We will use Resolume Arena (which unfortunately i use it for the first time) for video projection for the show and in that particular time the actor "journalist" goes to the audience, i have to give the order to resolume to connect with the camera and play live stream to the projection.

What exactly do i need for this? A camera with HDMI input and a transimitter connected to the camera and a receiver connect to iMac? Also, do i need an external video card to give the input to the receiver? Is my thinking right?


----------



## Calc (Sep 1, 2019)

It all depends on what gear you have or can get. The most unforgiving will be the camera and transmitter- a consumer-grade camera will add latency, and so will wireless transmitters. Your main challenge will be to get latency down to a minimum.
I've never used Resolume, but you'll need to get your video in somehow. Can you feed it directly to the projectors and still cue it? Again, that'll cut down on the latency.


----------



## FMEng (Sep 2, 2019)

You'll need a close to pro grade and wireless wireless system to keep the latency down. Something like Teradek. That sort of thing can be rented.


----------



## ruinexplorer (Sep 2, 2019)

I will second the Teradek for keeping down latency. You will need a camera with HDMI or SDI out.


----------



## b_eliades (Sep 3, 2019)

Calc said:


> It all depends on what gear you have or can get. The most unforgiving will be the camera and transmitter- a consumer-grade camera will add latency, and so will wireless transmitters. Your main challenge will be to get latency down to a minimum.
> I've never used Resolume, but you'll need to get your video in somehow. Can you feed it directly to the projectors and still cue it? Again, that'll cut down on the latency.

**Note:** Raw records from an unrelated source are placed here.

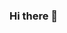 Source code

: ### Hi there 👋

<!--
**Ohhansoo/Ohhansoo** is a ✨ _special_ ✨ repository because its `README.md` (this file) appears on your GitHub profile.

Here are some ideas to get you started:

<a href="https://ohhansoo.tistory.com/" target="_blank"><img src="https://img.shields.io/badge/FFFFFF?style=social&logo=appveyor&logoColor=000000"/>tistory</a>
<a href="https://blog.naver.com/zhdnrk124" target="_blank"><img src="https://img.shields.io/badge/FFFFFF?style=social&logo=appveyor&logoColor=000000"/>naver</a>
<a href="https://tidy-ship-234.notion.site/Hansoo-Oh-32e36f118afe43e7b2634f1c59865c37" target="_blank"><img src="https://img.shields.io/badge/FFFFFF?style=plastic&logo=appveyor&logoColor=000000"/>notion</a>

- 🔭 I’m currently working on ...
- 🌱 I’m currently learning ...
- 👯 I’m looking to collaborate on ...
- 🤔 I’m looking for help with ...
- 💬 Ask me about ...
- 📫 How to reach me: ...
- 😄 Pronouns: ...
- ⚡ Fun fact: ...
-->
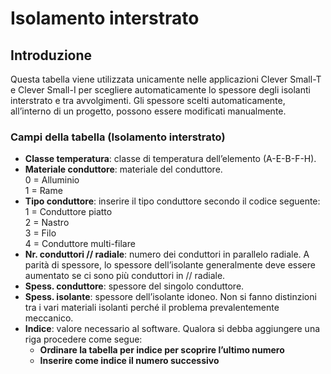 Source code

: # Isolamento interstrato

## Introduzione
Questa tabella viene utilizzata unicamente nelle applicazioni Clever Small-T e Clever Small-I per scegliere automaticamente lo spessore degli isolanti interstrato e tra avvolgimenti.
Gli spessore scelti automaticamente, all’interno di un progetto, possono essere modificati manualmente.

### Campi della tabella (Isolamento interstrato)
- **Classe temperatura**: classe di temperatura dell’elemento (A-E-B-F-H).
- **Materiale conduttore**: materiale del conduttore.<br>
0 = Alluminio<br>
1 = Rame<br>
- **Tipo conduttore**: inserire il tipo conduttore secondo il codice seguente: <br>
1 = Conduttore piatto <br>
2 = Nastro<br>
3 = Filo<br>
4 = Conduttore multi-filare<br>
- **Nr. conduttori // radiale**: numero dei conduttori in parallelo radiale. A parità di spessore, lo spessore dell’isolante generalmente deve essere aumentato se ci sono più conduttori in // radiale.
- **Spess. conduttore**: spessore del singolo conduttore. 
- **Spess. isolante**: spessore dell’isolante idoneo. Non si fanno distinzioni tra i vari materiali isolanti perché il problema prevalentemente meccanico.
- **Indice**: valore necessario al software.
Qualora si debba aggiungere una riga procedere come segue:
    - **Ordinare la tabella per indice per scoprire l’ultimo numero**
    - **Inserire come indice il numero successivo**
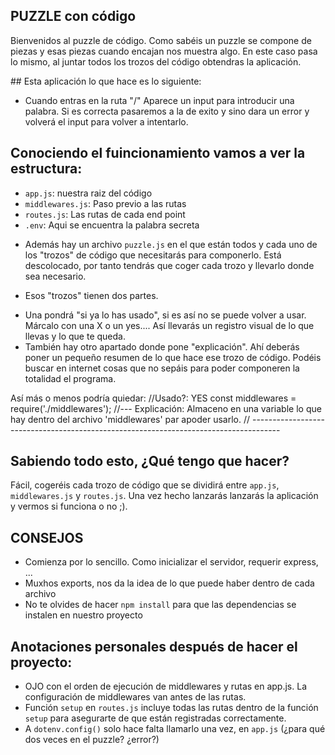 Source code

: ## PUZZLE con código

Bienvenidos al puzzle de código. Como sabéis un puzzle se compone de piezas y esas piezas cuando encajan nos muestra algo. En este caso pasa lo mismo, al juntar todos los trozos del código obtendras la aplicación.

## Esta aplicación lo que hace es lo siguiente:
- Cuando entras en la ruta "/" Aparece un input para introducir una palabra. Si es correcta pasaremos a la de exito y sino dara un error y volverá el input para volver a intentarlo.

## Conociendo el fuincionamiento vamos a ver la estructura:
- `app.js`: nuestra raiz del código
- `middlewares.js`: Paso previo a las rutas
- `routes.js`: Las rutas de cada end point
- `.env`: Aqui se encuentra la palabra secreta

* Además hay un archivo `puzzle.js` en el que están todos y cada uno de los "trozos" de código que necesitarás para componerlo. Está descolocado, por tanto tendrás que coger cada trozo y llevarlo donde sea necesario. 

* Esos "trozos" tienen dos partes. 

- Una pondrá "si ya lo has usado", si es así no se puede volver a usar. Márcalo con una X o un yes.... Así llevarás un registro visual de lo que llevas y lo que te queda. 
- También hay otro apartado donde pone "explicación". Ahí deberás poner un pequeño resumen de lo que hace ese trozo de código. Podéis buscar en internet cosas que no sepáis para poder componeren la totalidad el programa.

Así más o menos podría quiedar:
//Usado?: YES
  const middlewares = require('./middlewares');
//--- Explicación: 
Almaceno en una variable lo que hay dentro del archivo 'middlewares' par apoder usarlo.
// -------------------------------------------------------------------------------------


## Sabiendo todo esto, ¿Qué tengo que hacer?
Fácil, cogeréis cada trozo de código que se dividirá entre `app.js`, `middlewares.js` y `routes.js`. Una vez hecho lanzarás lanzarás la aplicación y vermos si funciona o no ;).

## CONSEJOS
- Comienza por lo sencillo. Como inicializar el servidor, requerir express, ...
- Muxhos exports, nos da la idea de lo que puede haber dentro de cada archivo
- No te olvides de hacer `npm install` para que las dependencias se instalen en nuestro proyecto


## Anotaciones personales después de hacer el proyecto:
- OJO con el orden de ejecución de middlewares y rutas en app.js. La configuración de middlewares van antes de las rutas.
- Función `setup` en `routes.js` incluye todas las rutas dentro de la función `setup` para asegurarte de que están registradas
correctamente.
- A `dotenv.config()` solo hace falta llamarlo una vez, en `app.js` (¿para qué dos veces en el puzzle? ¿error?) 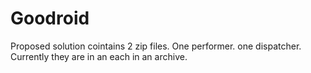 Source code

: # Goodroid
Proposed solution cointains 2 zip files. One performer. one dispatcher. Currently they are in an each in an archive.
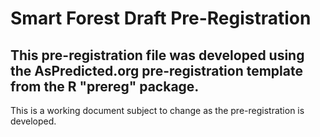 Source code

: # Smart Forest Draft Pre-Registration

## This pre-registration file was developed using the AsPredicted.org pre-registration template from the R "prereg" package.

This is a working document subject to change as the pre-registration is developed.
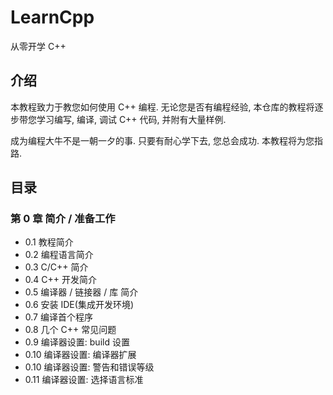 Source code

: # LearnCpp

从零开学 C++

## 介绍

本教程致力于教您如何使用 C++ 编程. 无论您是否有编程经验, 本仓库的教程将逐步带您学习编写, 编译, 调试 C++ 代码, 并附有大量样例.

成为编程大牛不是一朝一夕的事. 只要有耐心学下去, 您总会成功. 本教程将为您指路.

## 目录

### **第 0 章** 简介 / 准备工作

- 0.1  教程简介
- 0.2  编程语言简介
- 0.3  C/C++ 简介
- 0.4  C++ 开发简介
- 0.5  编译器 / 链接器 / 库 简介
- 0.6  安装 IDE(集成开发环境)
- 0.7  编译首个程序
- 0.8  几个 C++ 常见问题
- 0.9  编译器设置: build 设置
- 0.10 编译器设置: 编译器扩展
- 0.10 编译器设置: 警告和错误等级
- 0.11 编译器设置: 选择语言标准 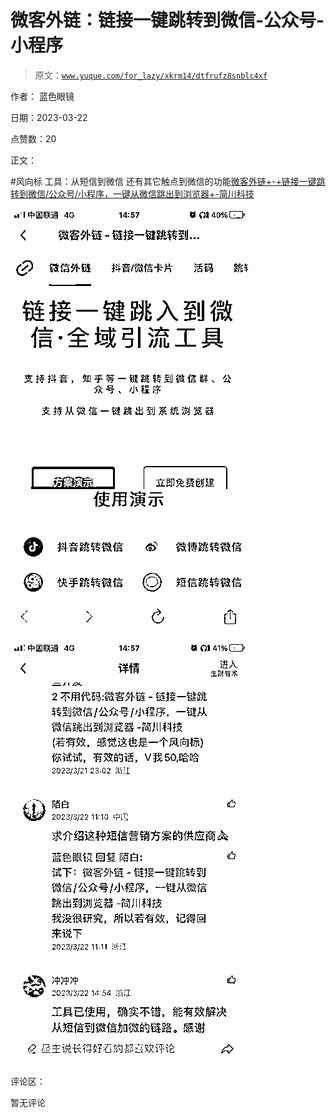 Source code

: # 微客外链：链接一键跳转到微信-公众号-小程序

> 原文：[`www.yuque.com/for_lazy/xkrm14/dtfrufz8snblc4xf`](https://www.yuque.com/for_lazy/xkrm14/dtfrufz8snblc4xf)

作者： 蓝色眼镜

日期：2023-03-22

点赞数：20

正文：

#风向标 工具：从短信到微信 还有其它触点到微信的功能[微客外链+-+链接一键跳转到微信/公众号/小程序，一键从微信跳出到浏览器+-简川科技](https://weikelink.com/)

![](img/996fdbc74f9360b7539216bfe841bacb.png)  

![](img/abfed41bf6e385d48eec162b03fc4f2f.png)  

评论区：

暂无评论



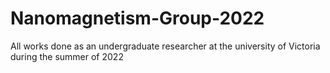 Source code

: # Nanomagnetism-Group-2022
All works done as an undergraduate researcher at the university of Victoria during the summer of 2022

Unfortunatelly i can't plug it to the projector because through the same projector will play some other videos with resolume, so i have to control all these things from imac. 

They suggest me this: Nedis wireless. I don't know this company and i have no idea about the latency issue.


----------



## b_eliades (Sep 3, 2019)

I have another question. Is it possible to work this thing with an ip camera?


----------



## DrewE (Sep 3, 2019)

b_eliades said:


> I have another question. Is it possible to work this thing with an ip camera?


 
It is probably possible to get it to "work" in the sense of having some sort of an image from the camera appear on the screen from the camera eventually. That "success" may take much futzing to achieve. You would probably be thoroughly unsatisfied with the results, though.

It will at best be laggy video, and possibly a very laggy and unreliable slideshow. Most IP cameras, at least moderate cost ones, would probably have trouble dealing with theater lighting with its extremes between light and dark, possibly low light levels in the house, and odd or ill-defined white balance.


----------



## Calc (Sep 3, 2019)

I'll second DrewE's comments on IP cameras. We have an IP PTZ we use for streaming events. It's WIRED, and lags a half-second or so behind live action. It works great for it's intended purpose, but that half-second makes it unusable for Imag or anything like that.
I've never heard or Netis, but I'm not in Greece either. 
I have used CineGear's Ghost Eye for wireless transmission (though version 1, the link is to a newer version), so what you're talking about can be done. But it's one of those easy/cheap/good tradeoffs- pick two.


----------